Top of Exercise input
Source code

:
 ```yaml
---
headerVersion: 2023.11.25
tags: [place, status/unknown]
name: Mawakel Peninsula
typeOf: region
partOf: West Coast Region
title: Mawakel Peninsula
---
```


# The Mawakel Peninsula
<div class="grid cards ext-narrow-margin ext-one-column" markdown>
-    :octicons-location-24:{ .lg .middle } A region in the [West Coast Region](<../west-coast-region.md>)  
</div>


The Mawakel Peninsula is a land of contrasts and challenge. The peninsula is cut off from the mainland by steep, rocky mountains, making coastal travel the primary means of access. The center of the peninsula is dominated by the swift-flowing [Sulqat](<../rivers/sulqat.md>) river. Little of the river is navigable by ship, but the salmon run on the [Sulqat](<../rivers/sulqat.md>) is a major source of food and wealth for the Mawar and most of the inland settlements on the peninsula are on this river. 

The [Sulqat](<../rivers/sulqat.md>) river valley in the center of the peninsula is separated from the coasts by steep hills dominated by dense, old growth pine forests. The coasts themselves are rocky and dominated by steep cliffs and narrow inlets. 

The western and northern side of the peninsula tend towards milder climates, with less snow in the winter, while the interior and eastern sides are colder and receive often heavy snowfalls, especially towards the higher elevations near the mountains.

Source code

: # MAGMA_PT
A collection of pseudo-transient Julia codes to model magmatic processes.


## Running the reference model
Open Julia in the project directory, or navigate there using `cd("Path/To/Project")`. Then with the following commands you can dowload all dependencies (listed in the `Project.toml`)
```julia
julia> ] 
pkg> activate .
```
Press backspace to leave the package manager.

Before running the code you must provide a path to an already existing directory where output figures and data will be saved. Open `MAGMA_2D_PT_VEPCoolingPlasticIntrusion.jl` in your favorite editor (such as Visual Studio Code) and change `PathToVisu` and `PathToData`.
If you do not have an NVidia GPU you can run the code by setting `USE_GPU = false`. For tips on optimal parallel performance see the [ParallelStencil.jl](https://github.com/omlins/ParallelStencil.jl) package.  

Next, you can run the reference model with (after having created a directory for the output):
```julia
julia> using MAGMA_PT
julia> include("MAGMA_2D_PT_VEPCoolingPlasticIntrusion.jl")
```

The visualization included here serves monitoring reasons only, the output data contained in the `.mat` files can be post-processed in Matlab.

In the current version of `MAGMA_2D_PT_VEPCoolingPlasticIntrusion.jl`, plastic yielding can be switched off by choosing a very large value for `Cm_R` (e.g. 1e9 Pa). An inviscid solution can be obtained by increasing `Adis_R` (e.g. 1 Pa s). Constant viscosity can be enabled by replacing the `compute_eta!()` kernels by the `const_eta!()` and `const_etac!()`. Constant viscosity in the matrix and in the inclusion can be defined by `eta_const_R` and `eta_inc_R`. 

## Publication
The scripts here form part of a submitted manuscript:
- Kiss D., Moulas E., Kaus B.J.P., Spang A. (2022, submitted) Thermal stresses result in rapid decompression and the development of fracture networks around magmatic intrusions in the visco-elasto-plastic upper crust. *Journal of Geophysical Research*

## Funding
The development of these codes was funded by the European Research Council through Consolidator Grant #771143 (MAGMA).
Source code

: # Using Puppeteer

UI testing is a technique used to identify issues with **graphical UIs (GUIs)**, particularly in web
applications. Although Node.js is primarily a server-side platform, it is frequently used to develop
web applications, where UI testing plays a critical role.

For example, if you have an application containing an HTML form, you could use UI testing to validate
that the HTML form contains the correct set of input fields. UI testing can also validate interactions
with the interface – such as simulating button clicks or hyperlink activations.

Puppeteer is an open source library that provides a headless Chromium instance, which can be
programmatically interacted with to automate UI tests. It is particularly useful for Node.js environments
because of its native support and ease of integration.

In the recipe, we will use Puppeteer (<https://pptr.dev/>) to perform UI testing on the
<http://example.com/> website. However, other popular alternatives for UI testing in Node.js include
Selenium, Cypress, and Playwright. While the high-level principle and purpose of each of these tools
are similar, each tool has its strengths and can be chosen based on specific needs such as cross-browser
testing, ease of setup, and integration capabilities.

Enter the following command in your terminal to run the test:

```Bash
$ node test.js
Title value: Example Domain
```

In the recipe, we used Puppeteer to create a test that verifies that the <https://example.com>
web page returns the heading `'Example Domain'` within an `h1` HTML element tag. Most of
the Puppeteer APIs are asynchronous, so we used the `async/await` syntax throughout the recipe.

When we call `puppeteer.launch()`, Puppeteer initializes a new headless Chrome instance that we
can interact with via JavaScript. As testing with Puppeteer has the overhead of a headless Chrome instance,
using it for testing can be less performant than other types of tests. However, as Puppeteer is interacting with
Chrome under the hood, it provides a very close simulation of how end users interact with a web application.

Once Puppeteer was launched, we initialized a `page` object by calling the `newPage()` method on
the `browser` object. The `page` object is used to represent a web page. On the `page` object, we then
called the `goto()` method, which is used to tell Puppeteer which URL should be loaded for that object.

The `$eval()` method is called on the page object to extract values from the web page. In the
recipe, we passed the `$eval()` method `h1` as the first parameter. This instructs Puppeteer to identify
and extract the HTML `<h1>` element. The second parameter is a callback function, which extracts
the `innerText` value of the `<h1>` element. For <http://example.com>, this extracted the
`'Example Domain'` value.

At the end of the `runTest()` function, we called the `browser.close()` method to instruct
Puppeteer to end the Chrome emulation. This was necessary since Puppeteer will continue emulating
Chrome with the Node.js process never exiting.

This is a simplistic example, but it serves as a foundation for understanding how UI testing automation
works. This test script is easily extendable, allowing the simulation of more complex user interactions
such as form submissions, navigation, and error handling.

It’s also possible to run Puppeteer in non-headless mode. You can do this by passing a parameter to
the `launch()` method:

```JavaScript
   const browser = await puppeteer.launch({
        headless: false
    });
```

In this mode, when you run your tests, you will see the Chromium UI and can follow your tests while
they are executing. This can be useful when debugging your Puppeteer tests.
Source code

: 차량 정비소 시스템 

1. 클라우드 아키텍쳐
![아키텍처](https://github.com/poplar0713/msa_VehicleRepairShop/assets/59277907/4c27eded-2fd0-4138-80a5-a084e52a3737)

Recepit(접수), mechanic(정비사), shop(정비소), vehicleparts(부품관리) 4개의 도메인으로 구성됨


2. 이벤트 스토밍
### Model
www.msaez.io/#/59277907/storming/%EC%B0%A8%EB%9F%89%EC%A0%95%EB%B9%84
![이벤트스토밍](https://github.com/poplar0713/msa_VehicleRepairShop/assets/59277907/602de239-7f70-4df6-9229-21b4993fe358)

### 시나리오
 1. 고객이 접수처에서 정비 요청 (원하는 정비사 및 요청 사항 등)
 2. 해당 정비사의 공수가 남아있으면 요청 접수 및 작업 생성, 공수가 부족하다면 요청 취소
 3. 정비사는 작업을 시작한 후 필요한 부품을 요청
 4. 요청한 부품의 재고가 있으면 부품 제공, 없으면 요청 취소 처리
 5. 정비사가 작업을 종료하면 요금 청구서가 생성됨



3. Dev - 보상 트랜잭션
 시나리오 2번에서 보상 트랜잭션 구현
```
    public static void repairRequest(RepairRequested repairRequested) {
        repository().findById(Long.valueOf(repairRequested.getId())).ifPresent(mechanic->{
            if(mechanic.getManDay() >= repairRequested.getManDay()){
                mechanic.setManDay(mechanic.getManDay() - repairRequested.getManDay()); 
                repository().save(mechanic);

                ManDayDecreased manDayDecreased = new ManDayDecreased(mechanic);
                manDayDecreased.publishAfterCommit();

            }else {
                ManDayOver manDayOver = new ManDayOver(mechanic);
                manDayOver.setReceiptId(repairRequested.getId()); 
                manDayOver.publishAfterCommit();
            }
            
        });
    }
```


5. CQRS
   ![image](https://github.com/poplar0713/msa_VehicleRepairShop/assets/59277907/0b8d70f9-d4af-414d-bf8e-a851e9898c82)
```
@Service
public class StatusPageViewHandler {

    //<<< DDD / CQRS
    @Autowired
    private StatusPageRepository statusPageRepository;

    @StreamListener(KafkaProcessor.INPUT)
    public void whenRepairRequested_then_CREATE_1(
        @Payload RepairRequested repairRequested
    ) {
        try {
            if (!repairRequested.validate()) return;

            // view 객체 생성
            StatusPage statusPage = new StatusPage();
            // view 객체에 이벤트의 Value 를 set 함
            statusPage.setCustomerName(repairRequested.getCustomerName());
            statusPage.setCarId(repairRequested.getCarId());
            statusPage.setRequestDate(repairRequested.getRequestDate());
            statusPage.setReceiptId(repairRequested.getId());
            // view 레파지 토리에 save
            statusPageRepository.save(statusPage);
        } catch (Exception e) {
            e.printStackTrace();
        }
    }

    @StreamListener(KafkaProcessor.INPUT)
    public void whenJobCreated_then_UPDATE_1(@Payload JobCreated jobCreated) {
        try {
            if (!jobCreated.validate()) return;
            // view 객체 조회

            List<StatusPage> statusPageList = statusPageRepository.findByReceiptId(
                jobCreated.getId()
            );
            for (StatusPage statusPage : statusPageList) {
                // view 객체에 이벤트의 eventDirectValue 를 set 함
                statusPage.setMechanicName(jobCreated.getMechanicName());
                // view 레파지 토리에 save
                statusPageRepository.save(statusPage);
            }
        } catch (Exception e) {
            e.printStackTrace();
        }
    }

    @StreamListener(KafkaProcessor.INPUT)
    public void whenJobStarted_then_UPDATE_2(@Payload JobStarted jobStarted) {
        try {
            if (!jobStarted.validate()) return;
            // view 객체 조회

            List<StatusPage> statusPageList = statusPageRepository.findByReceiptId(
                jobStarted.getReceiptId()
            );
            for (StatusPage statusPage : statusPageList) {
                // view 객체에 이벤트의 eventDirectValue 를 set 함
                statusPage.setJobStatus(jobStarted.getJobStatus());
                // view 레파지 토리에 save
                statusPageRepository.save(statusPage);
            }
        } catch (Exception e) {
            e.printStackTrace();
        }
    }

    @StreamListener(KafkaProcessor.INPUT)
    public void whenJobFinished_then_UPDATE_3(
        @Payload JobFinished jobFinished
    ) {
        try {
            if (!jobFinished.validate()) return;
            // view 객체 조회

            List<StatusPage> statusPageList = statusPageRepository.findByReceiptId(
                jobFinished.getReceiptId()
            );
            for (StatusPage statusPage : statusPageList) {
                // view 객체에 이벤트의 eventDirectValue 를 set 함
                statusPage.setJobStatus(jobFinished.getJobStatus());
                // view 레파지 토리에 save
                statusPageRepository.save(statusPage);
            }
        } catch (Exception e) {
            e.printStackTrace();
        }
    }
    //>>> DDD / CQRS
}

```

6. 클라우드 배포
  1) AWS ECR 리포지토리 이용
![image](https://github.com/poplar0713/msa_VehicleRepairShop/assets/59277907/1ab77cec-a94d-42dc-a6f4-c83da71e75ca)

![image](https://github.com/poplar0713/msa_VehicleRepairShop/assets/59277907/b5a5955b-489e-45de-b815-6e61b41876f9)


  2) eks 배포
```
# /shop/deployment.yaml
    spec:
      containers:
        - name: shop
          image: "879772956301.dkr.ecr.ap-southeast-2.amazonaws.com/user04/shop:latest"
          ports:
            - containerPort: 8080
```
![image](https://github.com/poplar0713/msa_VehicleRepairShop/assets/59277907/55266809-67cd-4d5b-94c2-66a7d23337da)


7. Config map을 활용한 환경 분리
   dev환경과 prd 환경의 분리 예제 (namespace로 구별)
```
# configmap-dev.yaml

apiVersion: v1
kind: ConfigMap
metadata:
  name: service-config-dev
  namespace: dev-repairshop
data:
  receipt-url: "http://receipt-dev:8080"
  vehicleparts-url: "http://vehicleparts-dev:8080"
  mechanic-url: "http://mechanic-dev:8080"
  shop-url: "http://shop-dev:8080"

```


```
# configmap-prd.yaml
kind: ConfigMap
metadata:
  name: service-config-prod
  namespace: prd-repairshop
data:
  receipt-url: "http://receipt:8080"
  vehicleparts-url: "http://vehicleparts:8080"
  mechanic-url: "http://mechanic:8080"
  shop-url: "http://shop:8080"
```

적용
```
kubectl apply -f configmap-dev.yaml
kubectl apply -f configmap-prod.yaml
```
Bottom of Exercise input
How to complete this task: Which lines of the records above contain the word "tests"? Show each of them.

Exercise output:
programmatically interacted with to automate UI tests. It is particularly useful for Node.js environments
using it for testing can be less performant than other types of tests. However, as Puppeteer is interacting with
In this mode, when you run your tests, you will see the Chromium UI and can follow your tests while
they are executing. This can be useful when debugging your Puppeteer tests.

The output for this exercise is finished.